(Extracted records)

= = =

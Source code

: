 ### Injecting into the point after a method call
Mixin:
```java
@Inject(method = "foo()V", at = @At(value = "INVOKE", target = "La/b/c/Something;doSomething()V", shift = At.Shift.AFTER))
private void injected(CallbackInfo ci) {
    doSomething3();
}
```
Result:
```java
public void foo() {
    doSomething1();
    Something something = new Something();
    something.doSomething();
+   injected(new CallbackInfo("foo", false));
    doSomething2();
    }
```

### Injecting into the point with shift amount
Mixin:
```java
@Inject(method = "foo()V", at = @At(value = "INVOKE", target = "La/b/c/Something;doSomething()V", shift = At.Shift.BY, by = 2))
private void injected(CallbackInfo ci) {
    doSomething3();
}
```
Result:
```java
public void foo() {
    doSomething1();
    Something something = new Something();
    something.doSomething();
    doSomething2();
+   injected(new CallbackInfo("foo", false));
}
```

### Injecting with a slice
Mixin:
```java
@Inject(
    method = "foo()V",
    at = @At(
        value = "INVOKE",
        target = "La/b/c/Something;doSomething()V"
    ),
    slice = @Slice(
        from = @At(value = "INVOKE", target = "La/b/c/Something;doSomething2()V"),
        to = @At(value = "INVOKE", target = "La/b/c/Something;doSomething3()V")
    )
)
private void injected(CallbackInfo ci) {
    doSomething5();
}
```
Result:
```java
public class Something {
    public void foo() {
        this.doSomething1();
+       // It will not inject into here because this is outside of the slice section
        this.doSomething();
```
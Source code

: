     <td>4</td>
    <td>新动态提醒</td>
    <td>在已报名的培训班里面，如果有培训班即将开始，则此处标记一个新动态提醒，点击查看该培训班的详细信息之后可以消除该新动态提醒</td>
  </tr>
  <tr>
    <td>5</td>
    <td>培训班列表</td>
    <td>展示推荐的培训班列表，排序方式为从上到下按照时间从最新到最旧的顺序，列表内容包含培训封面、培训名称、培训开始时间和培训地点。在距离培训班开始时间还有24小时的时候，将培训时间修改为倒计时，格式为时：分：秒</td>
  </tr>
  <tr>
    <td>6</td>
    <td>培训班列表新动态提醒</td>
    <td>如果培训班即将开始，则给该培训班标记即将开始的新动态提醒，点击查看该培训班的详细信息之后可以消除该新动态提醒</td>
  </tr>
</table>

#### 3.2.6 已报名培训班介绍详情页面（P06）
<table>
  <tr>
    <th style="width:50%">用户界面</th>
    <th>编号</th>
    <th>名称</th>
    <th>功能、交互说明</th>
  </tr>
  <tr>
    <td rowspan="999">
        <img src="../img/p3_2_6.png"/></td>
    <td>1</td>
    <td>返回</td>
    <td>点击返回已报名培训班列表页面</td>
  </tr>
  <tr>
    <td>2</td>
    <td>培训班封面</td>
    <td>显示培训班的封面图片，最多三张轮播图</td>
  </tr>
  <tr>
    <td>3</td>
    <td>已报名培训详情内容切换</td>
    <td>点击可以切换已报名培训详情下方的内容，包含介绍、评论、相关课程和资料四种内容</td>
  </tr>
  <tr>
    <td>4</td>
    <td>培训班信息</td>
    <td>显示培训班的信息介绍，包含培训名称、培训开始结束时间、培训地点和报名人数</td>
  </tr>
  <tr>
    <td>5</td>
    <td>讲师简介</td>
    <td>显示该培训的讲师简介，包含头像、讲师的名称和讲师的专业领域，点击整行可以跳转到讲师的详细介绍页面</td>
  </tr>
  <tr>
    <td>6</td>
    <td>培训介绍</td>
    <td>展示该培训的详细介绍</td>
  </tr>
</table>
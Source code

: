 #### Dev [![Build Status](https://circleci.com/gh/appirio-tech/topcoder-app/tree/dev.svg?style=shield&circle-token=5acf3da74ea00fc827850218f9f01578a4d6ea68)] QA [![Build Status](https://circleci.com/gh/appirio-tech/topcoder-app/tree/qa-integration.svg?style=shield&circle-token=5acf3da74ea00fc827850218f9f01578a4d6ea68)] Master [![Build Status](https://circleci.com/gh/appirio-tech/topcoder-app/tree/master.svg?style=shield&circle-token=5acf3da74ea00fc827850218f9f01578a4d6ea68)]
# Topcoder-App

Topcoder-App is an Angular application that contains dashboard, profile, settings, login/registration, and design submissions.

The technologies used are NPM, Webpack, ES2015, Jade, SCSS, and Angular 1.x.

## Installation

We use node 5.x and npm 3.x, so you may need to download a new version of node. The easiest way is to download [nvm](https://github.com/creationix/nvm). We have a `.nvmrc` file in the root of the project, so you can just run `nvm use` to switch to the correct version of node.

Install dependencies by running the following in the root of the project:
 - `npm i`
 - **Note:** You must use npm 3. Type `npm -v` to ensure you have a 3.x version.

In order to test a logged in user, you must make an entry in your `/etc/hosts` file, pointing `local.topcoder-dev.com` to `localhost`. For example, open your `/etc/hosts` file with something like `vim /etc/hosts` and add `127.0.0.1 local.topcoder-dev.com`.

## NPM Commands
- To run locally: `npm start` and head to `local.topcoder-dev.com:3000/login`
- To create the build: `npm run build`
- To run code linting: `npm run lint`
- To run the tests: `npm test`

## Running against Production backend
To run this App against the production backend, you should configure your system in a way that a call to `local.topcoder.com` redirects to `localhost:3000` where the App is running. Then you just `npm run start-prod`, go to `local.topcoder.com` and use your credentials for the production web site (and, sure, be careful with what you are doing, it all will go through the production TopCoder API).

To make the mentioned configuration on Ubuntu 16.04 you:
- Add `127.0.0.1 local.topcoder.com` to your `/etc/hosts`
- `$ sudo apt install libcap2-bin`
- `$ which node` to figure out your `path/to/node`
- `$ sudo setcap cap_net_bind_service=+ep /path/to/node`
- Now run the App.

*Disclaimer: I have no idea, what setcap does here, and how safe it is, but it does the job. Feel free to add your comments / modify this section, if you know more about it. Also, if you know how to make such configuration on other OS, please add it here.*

= = =

◆ Required work ◆
Print every line you see above, exactly as written.

◆ Result ◆
Source code

: ### Injecting into the point after a method call
Mixin:
```java
@Inject(method = "foo()V", at = @At(value = "INVOKE", target = "La/b/c/Something;doSomething()V", shift = At.Shift.AFTER))
private void injected(CallbackInfo ci) {
    doSomething3();
}
```
Result:
```java
public void foo() {
    doSomething1();
    Something something = new Something();
    something.doSomething();
+   injected(new CallbackInfo("foo", false));
    doSomething2();
    }
```

### Injecting into the point with shift amount
Mixin:
```java
@Inject(method = "foo()V", at = @At(value = "INVOKE", target = "La/b/c/Something;doSomething()V", shift = At.Shift.BY, by = 2))
private void injected(CallbackInfo ci) {
    doSomething3();
}
```
Result:
```java
public void foo() {
    doSomething1();
    Something something = new Something();
    something.doSomething();
    doSomething2();
+   injected(new CallbackInfo("foo", false));
}
```

### Injecting with a slice
Mixin:
```java
@Inject(
    method = "foo()V",
    at = @At(
        value = "INVOKE",
        target = "La/b/c/Something;doSomething()V"
    ),
    slice = @Slice(
        from = @At(value = "INVOKE", target = "La/b/c/Something;doSomething2()V"),
        to = @At(value = "INVOKE", target = "La/b/c/Something;doSomething3()V")
    )
)
private void injected(CallbackInfo ci) {
    doSomething5();
}
```
Result:
```java
public class Something {
    public void foo() {
        this.doSomething1();
+       // It will not inject into here because this is outside of the slice section
        this.doSomething();
```
Source code

:     <td>4</td>
    <td>新动态提醒</td>
    <td>在已报名的培训班里面，如果有培训班即将开始，则此处标记一个新动态提醒，点击查看该培训班的详细信息之后可以消除该新动态提醒</td>
  </tr>
  <tr>
    <td>5</td>
    <td>培训班列表</td>
    <td>展示推荐的培训班列表，排序方式为从上到下按照时间从最新到最旧的顺序，列表内容包含培训封面、培训名称、培训开始时间和培训地点。在距离培训班开始时间还有24小时的时候，将培训时间修改为倒计时，格式为时：分：秒</td>
  </tr>
  <tr>
    <td>6</td>
    <td>培训班列表新动态提醒</td>
    <td>如果培训班即将开始，则给该培训班标记即将开始的新动态提醒，点击查看该培训班的详细信息之后可以消除该新动态提醒</td>
  </tr>
</table>

#### 3.2.6 已报名培训班介绍详情页面（P06）
<table>
  <tr>
    <th style="width:50%">用户界面</th>
    <th>编号</th>
    <th>名称</th>
    <th>功能、交互说明</th>
  </tr>
  <tr>
    <td rowspan="999">
        <img src="../img/p3_2_6.png"/></td>
    <td>1</td>
    <td>返回</td>
    <td>点击返回已报名培训班列表页面</td>
  </tr>
  <tr>
    <td>2</td>
    <td>培训班封面</td>
    <td>显示培训班的封面图片，最多三张轮播图</td>
  </tr>
  <tr>
    <td>3</td>
    <td>已报名培训详情内容切换</td>
    <td>点击可以切换已报名培训详情下方的内容，包含介绍、评论、相关课程和资料四种内容</td>
  </tr>
  <tr>
    <td>4</td>
    <td>培训班信息</td>
    <td>显示培训班的信息介绍，包含培训名称、培训开始结束时间、培训地点和报名人数</td>
  </tr>
  <tr>
    <td>5</td>
    <td>讲师简介</td>
    <td>显示该培训的讲师简介，包含头像、讲师的名称和讲师的专业领域，点击整行可以跳转到讲师的详细介绍页面</td>
  </tr>
  <tr>
    <td>6</td>
    <td>培训介绍</td>
    <td>展示该培训的详细介绍</td>
  </tr>
</table>
Source code

: #### Dev [![Build Status](https://circleci.com/gh/appirio-tech/topcoder-app/tree/dev.svg?style=shield&circle-token=5acf3da74ea00fc827850218f9f01578a4d6ea68)] QA [![Build Status](https://circleci.com/gh/appirio-tech/topcoder-app/tree/qa-integration.svg?style=shield&circle-token=5acf3da74ea00fc827850218f9f01578a4d6ea68)] Master [![Build Status](https://circleci.com/gh/appirio-tech/topcoder-app/tree/master.svg?style=shield&circle-token=5acf3da74ea00fc827850218f9f01578a4d6ea68)]
# Topcoder-App

Topcoder-App is an Angular application that contains dashboard, profile, settings, login/registration, and design submissions.

The technologies used are NPM, Webpack, ES2015, Jade, SCSS, and Angular 1.x.

## Installation

We use node 5.x and npm 3.x, so you may need to download a new version of node. The easiest way is to download [nvm](https://github.com/creationix/nvm). We have a `.nvmrc` file in the root of the project, so you can just run `nvm use` to switch to the correct version of node.

Install dependencies by running the following in the root of the project:
 - `npm i`
 - **Note:** You must use npm 3. Type `npm -v` to ensure you have a 3.x version.

In order to test a logged in user, you must make an entry in your `/etc/hosts` file, pointing `local.topcoder-dev.com` to `localhost`. For example, open your `/etc/hosts` file with something like `vim /etc/hosts` and add `127.0.0.1 local.topcoder-dev.com`.

## NPM Commands
- To run locally: `npm start` and head to `local.topcoder-dev.com:3000/login`
- To create the build: `npm run build`
- To run code linting: `npm run lint`
- To run the tests: `npm test`

## Running against Production backend
To run this App against the production backend, you should configure your system in a way that a call to `local.topcoder.com` redirects to `localhost:3000` where the App is running. Then you just `npm run start-prod`, go to `local.topcoder.com` and use your credentials for the production web site (and, sure, be careful with what you are doing, it all will go through the production TopCoder API).

To make the mentioned configuration on Ubuntu 16.04 you:
- Add `127.0.0.1 local.topcoder.com` to your `/etc/hosts`
- `$ sudo apt install libcap2-bin`
- `$ which node` to figure out your `path/to/node`
- `$ sudo setcap cap_net_bind_service=+ep /path/to/node`
- Now run the App.

*Disclaimer: I have no idea, what setcap does here, and how safe it is, but it does the job. Feel free to add your comments / modify this section, if you know more about it. Also, if you know how to make such configuration on other OS, please add it here.*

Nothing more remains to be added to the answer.